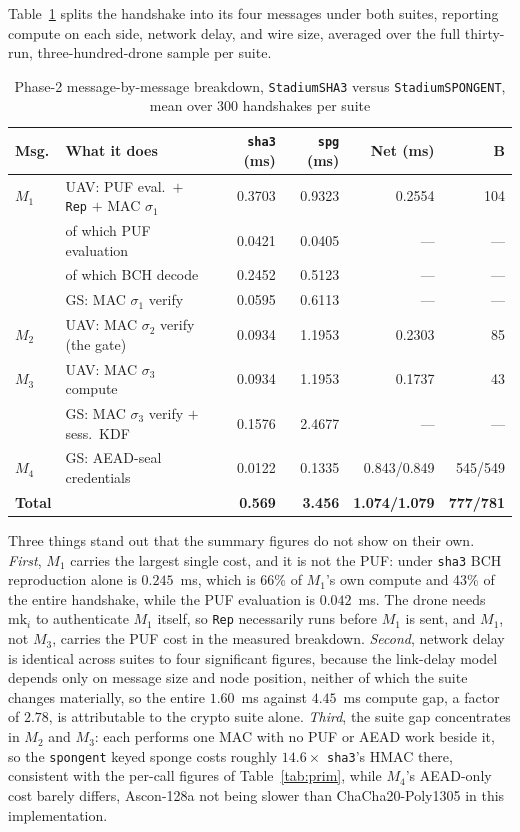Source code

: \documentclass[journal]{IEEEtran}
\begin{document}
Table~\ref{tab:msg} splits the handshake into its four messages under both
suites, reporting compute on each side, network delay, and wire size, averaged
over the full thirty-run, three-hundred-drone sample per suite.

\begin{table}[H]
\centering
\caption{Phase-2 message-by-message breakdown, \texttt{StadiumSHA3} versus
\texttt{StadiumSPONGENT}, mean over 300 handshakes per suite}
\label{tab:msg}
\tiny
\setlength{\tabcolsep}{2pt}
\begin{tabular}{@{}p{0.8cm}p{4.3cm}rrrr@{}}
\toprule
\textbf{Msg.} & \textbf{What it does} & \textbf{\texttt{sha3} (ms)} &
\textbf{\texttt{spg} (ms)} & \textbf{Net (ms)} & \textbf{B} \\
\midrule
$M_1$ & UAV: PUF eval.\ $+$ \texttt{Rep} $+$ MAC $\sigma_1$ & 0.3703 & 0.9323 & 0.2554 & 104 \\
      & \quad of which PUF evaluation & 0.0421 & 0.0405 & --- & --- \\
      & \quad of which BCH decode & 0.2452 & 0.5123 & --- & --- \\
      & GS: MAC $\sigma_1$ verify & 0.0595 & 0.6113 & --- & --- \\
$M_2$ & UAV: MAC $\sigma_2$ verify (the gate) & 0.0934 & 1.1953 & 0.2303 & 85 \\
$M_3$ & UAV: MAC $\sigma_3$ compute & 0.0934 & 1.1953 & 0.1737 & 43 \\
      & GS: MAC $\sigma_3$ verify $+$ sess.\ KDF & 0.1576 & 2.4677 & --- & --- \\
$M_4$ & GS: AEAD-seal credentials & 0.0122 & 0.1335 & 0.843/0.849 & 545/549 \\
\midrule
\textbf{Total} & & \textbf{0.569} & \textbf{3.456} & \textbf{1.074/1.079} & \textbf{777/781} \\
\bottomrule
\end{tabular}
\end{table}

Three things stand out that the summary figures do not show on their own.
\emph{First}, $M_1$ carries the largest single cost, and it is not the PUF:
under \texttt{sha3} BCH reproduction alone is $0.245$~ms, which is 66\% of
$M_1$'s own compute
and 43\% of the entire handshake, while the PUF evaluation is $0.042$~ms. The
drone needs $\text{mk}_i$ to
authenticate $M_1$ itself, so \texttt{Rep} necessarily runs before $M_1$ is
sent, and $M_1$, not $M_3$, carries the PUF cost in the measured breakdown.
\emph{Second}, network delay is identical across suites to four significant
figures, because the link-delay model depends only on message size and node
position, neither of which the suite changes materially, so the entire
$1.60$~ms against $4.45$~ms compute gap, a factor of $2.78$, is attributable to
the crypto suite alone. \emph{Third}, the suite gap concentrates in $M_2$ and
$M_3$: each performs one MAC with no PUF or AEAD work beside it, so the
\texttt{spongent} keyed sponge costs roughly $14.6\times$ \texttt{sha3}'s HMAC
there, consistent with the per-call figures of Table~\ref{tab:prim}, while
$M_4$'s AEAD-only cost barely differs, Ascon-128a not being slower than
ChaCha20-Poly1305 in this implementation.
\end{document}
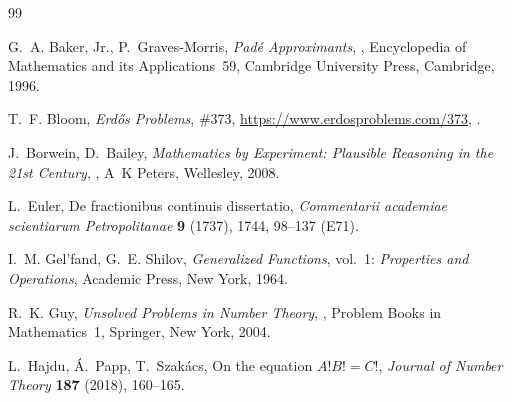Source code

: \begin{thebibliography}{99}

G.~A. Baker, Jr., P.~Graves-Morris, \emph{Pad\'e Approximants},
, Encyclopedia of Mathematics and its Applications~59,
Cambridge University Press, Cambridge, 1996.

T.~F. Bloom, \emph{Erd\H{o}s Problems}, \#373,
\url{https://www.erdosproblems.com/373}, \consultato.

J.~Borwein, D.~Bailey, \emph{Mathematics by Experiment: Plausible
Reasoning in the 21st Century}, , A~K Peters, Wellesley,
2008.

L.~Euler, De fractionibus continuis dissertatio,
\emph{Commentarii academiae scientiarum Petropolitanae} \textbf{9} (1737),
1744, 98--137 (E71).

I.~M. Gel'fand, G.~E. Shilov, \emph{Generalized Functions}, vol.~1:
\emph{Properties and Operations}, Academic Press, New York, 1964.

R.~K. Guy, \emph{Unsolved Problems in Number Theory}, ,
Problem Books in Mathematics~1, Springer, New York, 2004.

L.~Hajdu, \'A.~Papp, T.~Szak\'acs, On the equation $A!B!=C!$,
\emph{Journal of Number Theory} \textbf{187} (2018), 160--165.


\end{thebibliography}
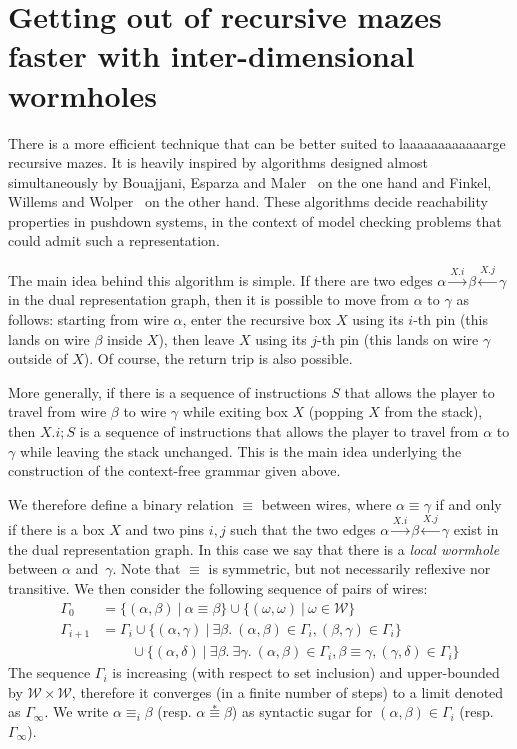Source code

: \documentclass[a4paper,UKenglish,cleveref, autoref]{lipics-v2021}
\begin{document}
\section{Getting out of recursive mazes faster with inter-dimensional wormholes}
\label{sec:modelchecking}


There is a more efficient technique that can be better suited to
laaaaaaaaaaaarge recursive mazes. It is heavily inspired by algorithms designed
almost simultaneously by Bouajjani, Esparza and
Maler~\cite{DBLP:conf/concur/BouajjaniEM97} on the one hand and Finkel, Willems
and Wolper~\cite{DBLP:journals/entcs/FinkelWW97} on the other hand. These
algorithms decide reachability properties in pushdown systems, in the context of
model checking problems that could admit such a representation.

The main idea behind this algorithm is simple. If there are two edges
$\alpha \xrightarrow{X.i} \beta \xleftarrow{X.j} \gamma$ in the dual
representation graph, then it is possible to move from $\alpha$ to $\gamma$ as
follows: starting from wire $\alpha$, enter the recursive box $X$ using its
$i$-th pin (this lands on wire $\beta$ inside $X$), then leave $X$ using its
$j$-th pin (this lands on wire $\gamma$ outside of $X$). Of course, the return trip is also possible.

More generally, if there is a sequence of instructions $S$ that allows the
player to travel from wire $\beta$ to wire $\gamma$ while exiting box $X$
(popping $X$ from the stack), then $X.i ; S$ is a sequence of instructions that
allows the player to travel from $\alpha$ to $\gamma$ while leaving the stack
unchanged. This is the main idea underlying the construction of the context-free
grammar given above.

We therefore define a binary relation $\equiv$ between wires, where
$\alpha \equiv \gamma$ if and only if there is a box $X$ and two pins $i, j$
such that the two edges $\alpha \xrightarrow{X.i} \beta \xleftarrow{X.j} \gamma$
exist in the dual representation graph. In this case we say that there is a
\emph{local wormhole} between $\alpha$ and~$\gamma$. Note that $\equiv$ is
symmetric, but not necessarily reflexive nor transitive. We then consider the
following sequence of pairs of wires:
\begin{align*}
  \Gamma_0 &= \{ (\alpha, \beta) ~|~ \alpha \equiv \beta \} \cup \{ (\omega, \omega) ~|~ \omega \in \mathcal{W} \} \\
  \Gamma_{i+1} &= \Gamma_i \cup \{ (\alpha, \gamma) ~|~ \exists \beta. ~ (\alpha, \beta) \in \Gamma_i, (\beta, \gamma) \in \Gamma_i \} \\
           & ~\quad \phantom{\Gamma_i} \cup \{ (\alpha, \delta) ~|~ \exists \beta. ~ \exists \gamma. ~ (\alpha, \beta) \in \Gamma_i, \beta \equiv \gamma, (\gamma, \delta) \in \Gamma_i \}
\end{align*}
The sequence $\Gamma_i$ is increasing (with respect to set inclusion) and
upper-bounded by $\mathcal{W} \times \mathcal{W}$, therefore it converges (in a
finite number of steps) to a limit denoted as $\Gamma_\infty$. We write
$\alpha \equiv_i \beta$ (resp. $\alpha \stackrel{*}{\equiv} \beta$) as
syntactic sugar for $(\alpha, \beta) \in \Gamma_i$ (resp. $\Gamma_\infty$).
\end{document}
· · · · · · ·
Go through the records above, find each line with the string "DBLP", and copy it.

Maler~\cite{DBLP:conf/concur/BouajjaniEM97} on the one hand and Finkel, Willems
and Wolper~\cite{DBLP:journals/entcs/FinkelWW97} on the other hand. These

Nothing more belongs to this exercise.